3.Connect appliance to power source.
4.Set control to MED. Meter should indicate 240 VAC volts. After 10 to 15 seconds, contacts should cycle open and indicate 0 VAC.
Infinite Switch Surface Controls
Power Disconnected
All controls may be checked for continuity using the schematic diagrams in this manual. When checking continuity of suspected control contacts, disconnect terminals to avoid false readings through other components.
The most common type of failures encountered with an infinite switch are given in subsequent paragraphs. Replace failed surface control.
The bimetal heater burns open which causes the cycling contacts to remain closed. The heating element would be on full power at all control settings.
1.Disconnect power from cooktop. Disconnect wire terminals from switch terminals H1 and H2.
2.Connect ohmmeter test leads to H1 and H2 terminals. The meter indicates no continuity if heater
is open. The heater resistance should be approximately 15 KΩ.
The internal switching may fail causing the element or indicator light to be on constantly or not at all.
1.Disconnect power from cooktop.
2.Disconnect wire terminals from all switch terminals.
3.Test the small halogen ring by connecting ohmmeter to L2 and H2. Set control to any setting. Meter should indicate continuity. Turn control OFF. Meter should indicate no continuity.
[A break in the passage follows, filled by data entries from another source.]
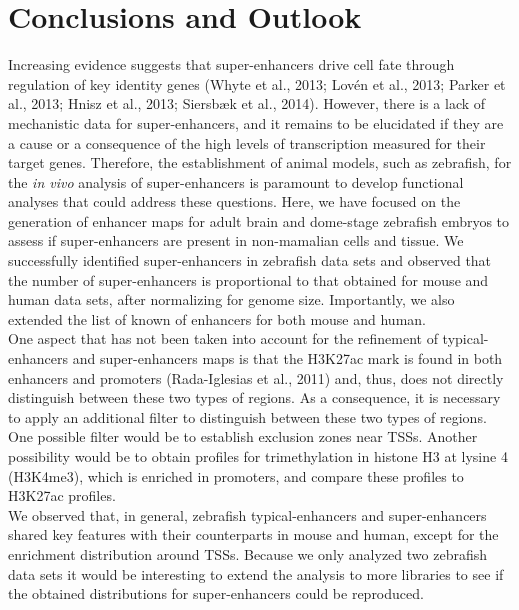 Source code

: \section{Conclusions and Outlook}

	Increasing evidence suggests that super-enhancers drive cell fate through regulation of key identity genes (Whyte et al., 2013; Lov\'en et al., 2013; Parker et al., 2013; Hnisz et al., 2013; Siersb\ae k et al., 2014). However, there is a lack of mechanistic data for super-enhancers, and it remains to be elucidated if they are a cause or a consequence of the high levels of transcription measured for their target genes. Therefore, the establishment of animal models, such as zebrafish, for the \textit{in vivo} analysis of super-enhancers is paramount to develop functional analyses that could address these questions. Here, we have focused on the generation of enhancer maps for adult brain and dome-stage zebrafish embryos to assess if super-enhancers are present in non-mamalian cells and tissue. We successfully identified super-enhancers in zebrafish data sets and observed that the number of super-enhancers is proportional to that obtained for mouse and human data sets, after normalizing for genome size. Importantly, we also extended the list of known of enhancers for both mouse and human.\\

	One aspect that has not been taken into account for the refinement of typical-enhancers and super-enhancers maps is that the H3K27ac mark is found in both enhancers and promoters (Rada-Iglesias et al., 2011) and, thus, does not directly distinguish between these two types of regions. As a consequence, it is necessary to apply an additional filter to distinguish between these two types of regions. One possible filter would be to establish exclusion zones near TSSs. Another possibility would be to obtain profiles for trimethylation in histone H3 at lysine 4 (H3K4me3), which is enriched in promoters, and compare these profiles to H3K27ac profiles.\\

	We observed that, in general, zebrafish typical-enhancers and super-enhancers shared key features with their counterparts in mouse and human, except for the enrichment distribution around TSSs. Because we only analyzed two zebrafish data sets it would be interesting to extend the analysis to more libraries to see if the obtained distributions for super-enhancers could be reproduced.\\

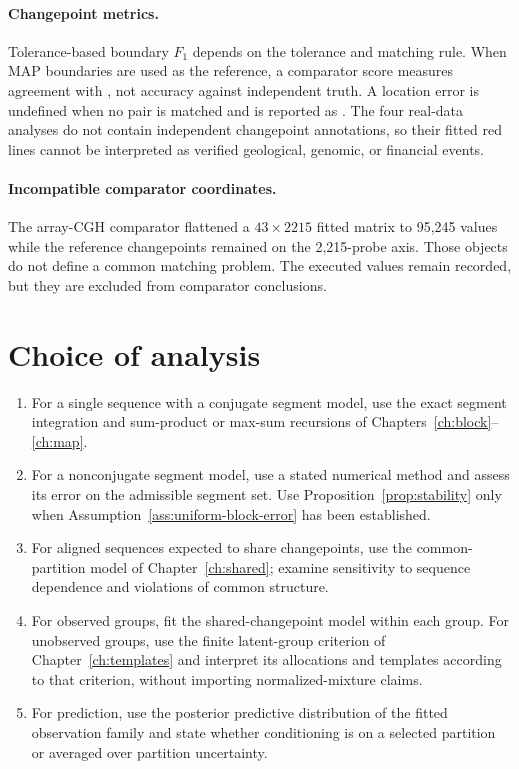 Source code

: \paragraph{Changepoint metrics.}
Tolerance-based boundary $F_1$ depends on the tolerance and matching rule. When \BayesBreak MAP
boundaries are used as the reference, a comparator score measures agreement with \BayesBreak, not
accuracy against independent truth. A location error is undefined when no pair is matched and is
reported as \NA. The four real-data analyses do not contain independent changepoint annotations,
so their fitted red lines cannot be interpreted as verified geological, genomic, or financial
events.

\paragraph{Incompatible comparator coordinates.}
The array-CGH comparator flattened a $43\times2215$ fitted matrix to 95,245 values while the
reference changepoints remained on the 2,215-probe axis. Those objects do not define a common
matching problem. The executed values remain recorded, but they are excluded from comparator
conclusions.

\section{Choice of analysis}
\begin{enumerate}[label=(\arabic*),leftmargin=2.3em]
\item For a single sequence with a conjugate segment model, use the exact segment integration and
sum-product or max-sum recursions of Chapters~\ref{ch:block}--\ref{ch:map}.
\item For a nonconjugate segment model, use a stated numerical method and assess its error on the
admissible segment set. Use Proposition~\ref{prop:stability} only when
Assumption~\ref{ass:uniform-block-error} has been established.
\item For aligned sequences expected to share changepoints, use the common-partition model of
Chapter~\ref{ch:shared}; examine sensitivity to sequence dependence and violations of common
structure.
\item For observed groups, fit the shared-changepoint model within each group. For unobserved
groups, use the finite latent-group criterion of Chapter~\ref{ch:templates} and interpret its
allocations and templates according to that criterion, without importing normalized-mixture
claims.
\item For prediction, use the posterior predictive distribution of the fitted observation family
and state whether conditioning is on a selected partition or averaged over partition uncertainty.
\end{enumerate}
4.Test the large halogen by connecting ohmmeter leads to L1 and H2. Turn control to OFF. Meter should indicate no continuity.
Functional Test
1.Apply power to cooktop. The halogen element should cycle according to the position of the switch as listed:
Position | % of “ON” time |
1 | 10% |
2 | 20% |
3 | 30% |
4 | 40% |
5 | 50% |
6 | 60% |
7 | 70% |
8 | 80% |
9 | 90% |
10 | 100% |
Approximate only, time varies between units.
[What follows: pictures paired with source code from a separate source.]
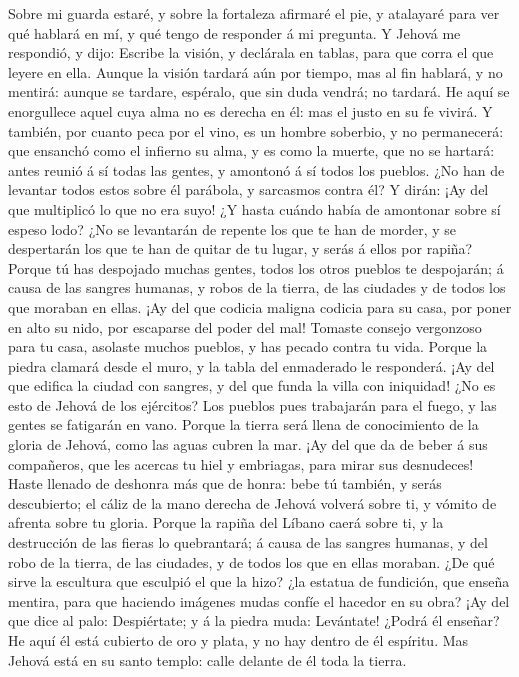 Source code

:  Sobre mi guarda estaré, y sobre la fortaleza afirmaré el
pie, y atalayaré para ver qué hablará en mí, y qué tengo de responder á
mi pregunta.  Y Jehová me respondió, y dijo: Escribe la
visión, y declárala en tablas, para que corra el que leyere en ella.
 Aunque la visión tardará aún por tiempo, mas al fin
hablará, y no mentirá: aunque se tardare, espéralo, que sin duda vendrá;
no tardará.  He aquí se enorgullece aquel cuya alma no es
derecha en él: mas el justo en su fe vivirá.  Y también, por
cuanto peca por el vino, es un hombre soberbio, y no permanecerá: que
ensanchó como el infierno su alma, y es como la muerte, que no se
hartará: antes reunió á sí todas las gentes, y amontonó á sí todos los
pueblos.  ¿No han de levantar todos estos sobre él parábola,
y sarcasmos contra él? Y dirán: ¡Ay del que multiplicó lo que no era
suyo! ¿Y hasta cuándo había de amontonar sobre sí espeso lodo?
 ¿No se levantarán de repente los que te han de morder, y se
despertarán los que te han de quitar de tu lugar, y serás á ellos por
rapiña?  Porque tú has despojado muchas gentes, todos los
otros pueblos te despojarán; á causa de las sangres humanas, y robos de
la tierra, de las ciudades y de todos los que moraban en ellas.
 ¡Ay del que codicia maligna codicia para su casa, por poner
en alto su nido, por escaparse del poder del mal!  Tomaste
consejo vergonzoso para tu casa, asolaste muchos pueblos, y has pecado
contra tu vida.  Porque la piedra clamará desde el muro, y
la tabla del enmaderado le responderá.  ¡Ay del que edifica
la ciudad con sangres, y del que funda la villa con iniquidad!
 ¿No es esto de Jehová de los ejércitos? Los pueblos pues
trabajarán para el fuego, y las gentes se fatigarán en vano.
 Porque la tierra será llena de conocimiento de la gloria
de Jehová, como las aguas cubren la mar.  ¡Ay del que da de
beber á sus compañeros, que les acercas tu hiel y embriagas, para mirar
sus desnudeces!  Haste llenado de deshonra más que de
honra: bebe tú también, y serás descubierto; el cáliz de la mano derecha
de Jehová volverá sobre ti, y vómito de afrenta sobre tu gloria.
 Porque la rapiña del Líbano caerá sobre ti, y la
destrucción de las fieras lo quebrantará; á causa de las sangres
humanas, y del robo de la tierra, de las ciudades, y de todos los que en
ellas moraban.  ¿De qué sirve la escultura que esculpió el
que la hizo? ¿la estatua de fundición, que enseña mentira, para que
haciendo imágenes mudas confíe el hacedor en su obra?  ¡Ay
del que dice al palo: Despiértate; y á la piedra muda: Levántate! ¿Podrá
él enseñar? He aquí él está cubierto de oro y plata, y no hay dentro de
él espíritu.  Mas Jehová está en su santo templo: calle
delante de él toda la tierra.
2.After cooktop cycles for one minute, take ON/OFF readings over a five minute period to determine whether the switch is cycling properly. If the switch is not cycling properly with proper voltage applied, replace the switch.
NOTE: If the switch is not supplied with proper voltage (240 VAC), the cycling time will be affected. With less than 240 VAC, the cycling time will be longer. With more than 240 VAC, the cycling times will be shorter.